# Smok V9 max issues



## L. Fourie (29/7/19)

Recently my fire button on the v9 max starter kit stopped working partially, but now it just doesn't want to go on and it wont work with the button, any suggestions?


----------



## Resistance (29/7/19)

L. Fourie said:


> Recently my fire button on the v9 max starter kit stopped working partially, but now it just doesn't want to go on and it wont work with the button, any suggestions?



Hi do ypu have some more info please.does the mod go on and doesnt work or is it totally off?


----------



## Resistance (29/7/19)

L. Fourie said:


> Recently my fire button on the v9 max starter kit stopped working partially, but now it just doesn't want to go on and it wont work with the button, any suggestions?

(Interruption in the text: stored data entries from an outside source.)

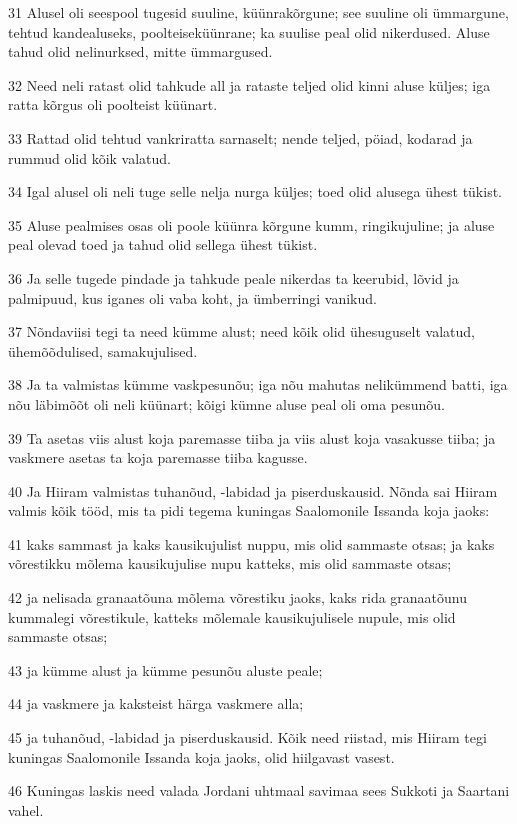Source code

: \par 31 Alusel oli seespool tugesid suuline, küünrakõrgune; see suuline oli ümmargune, tehtud kandealuseks, poolteiseküünrane; ka suulise peal olid nikerdused. Aluse tahud olid nelinurksed, mitte ümmargused.
\par 32 Need neli ratast olid tahkude all ja rataste teljed olid kinni aluse küljes; iga ratta kõrgus oli poolteist küünart.
\par 33 Rattad olid tehtud vankriratta sarnaselt; nende teljed, pöiad, kodarad ja rummud olid kõik valatud.
\par 34 Igal alusel oli neli tuge selle nelja nurga küljes; toed olid alusega ühest tükist.
\par 35 Aluse pealmises osas oli poole küünra kõrgune kumm, ringikujuline; ja aluse peal olevad toed ja tahud olid sellega ühest tükist.
\par 36 Ja selle tugede pindade ja tahkude peale nikerdas ta keerubid, lõvid ja palmipuud, kus iganes oli vaba koht, ja ümberringi vanikud.
\par 37 Nõndaviisi tegi ta need kümme alust; need kõik olid ühesuguselt valatud, ühemõõdulised, samakujulised.
\par 38 Ja ta valmistas kümme vaskpesunõu; iga nõu mahutas nelikümmend batti, iga nõu läbimõõt oli neli küünart; kõigi kümne aluse peal oli oma pesunõu.
\par 39 Ta asetas viis alust koja paremasse tiiba ja viis alust koja vasakusse tiiba; ja vaskmere asetas ta koja paremasse tiiba kagusse.
\par 40 Ja Hiiram valmistas tuhanõud, -labidad ja piserduskausid. Nõnda sai Hiiram valmis kõik tööd, mis ta pidi tegema kuningas Saalomonile Issanda koja jaoks:
\par 41 kaks sammast ja kaks kausikujulist nuppu, mis olid sammaste otsas; ja kaks võrestikku mõlema kausikujulise nupu katteks, mis olid sammaste otsas;
\par 42 ja nelisada granaatõuna mõlema võrestiku jaoks, kaks rida granaatõunu kummalegi võrestikule, katteks mõlemale kausikujulisele nupule, mis olid sammaste otsas;
\par 43 ja kümme alust ja kümme pesunõu aluste peale;
\par 44 ja vaskmere ja kaksteist härga vaskmere alla;
\par 45 ja tuhanõud, -labidad ja piserduskausid. Kõik need riistad, mis Hiiram tegi kuningas Saalomonile Issanda koja jaoks, olid hiilgavast vasest.
\par 46 Kuningas laskis need valada Jordani uhtmaal savimaa sees Sukkoti ja Saartani vahel.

Hi do you have some more info please.does the mod go on and doesnt work or is it totally off?


----------



## SmokeyJoe (29/7/19)

Heres a fix: Dont buy Smok
Havent had 1 Smok device that didnt have some kind of issue. QC on Smoks are non existend
As WRT your issue, the buttom probably recessed (known Smok issue)
But perhaps the button is just sticky from juice. If its out of warranty open it up and clean with alcohol pads. Once openend you can also check if the fire button is still "clicky" or if it did indeed collapse

But as per above, more info is required:
Battery condition and status
Please elaborate on "partial"
History of the mod, i.e. model, years in service etc.
Testing/Solutions tried

And yes im still in work mode judging by my above post. Damn i need a drink . . .

Reactions: Funny 2


----------



## Resistance (29/7/19)

SmokeyJoe said:


> Heres a fix: Dont buy Smok
> Havent had 1 Smok device that didnt have some kind of issue. QC on Smoks are non existend
> As WRT your issue, the buttom probably recessed (known Smok issue)
> But perhaps the button is just sticky from juice. If its out of warranty open it up and clean with alcohol pads. Once openend you can also check if the fire button is still "clicky" or if it did indeed collapse
> ...



Hand that man a Bell's. I think you have asked everything that needed to be asked.

Reactions: Like 1


----------



## Hooked (29/7/19)

SmokeyJoe said:


> Heres a fix: Dont buy Smok
> Havent had 1 Smok device that didnt have some kind of issue. QC on Smoks are non existend
> 
> @SmokeyJoe
> ...


----------



## L. Fourie (3/8/19)

I've called a few shops and they say that the likely problem is the battery cable in the mod which was mass produced too short, and that fixing it would require sending it in to smok because the mod is sealed.

Reactions: Like 1


----------



## Hooked (3/8/19)

I am (was) interested in this mod because of the huge tank, but when I saw that Vape King has marked down the price my suspicions were raised. A vendor doesn't reduce a mod's price unless they can't sell it - and particularly not a mod that's new on the market!!
Is it even ethical for vendors to sell these mods then? All the V9s should be recalled by SMOK.


----------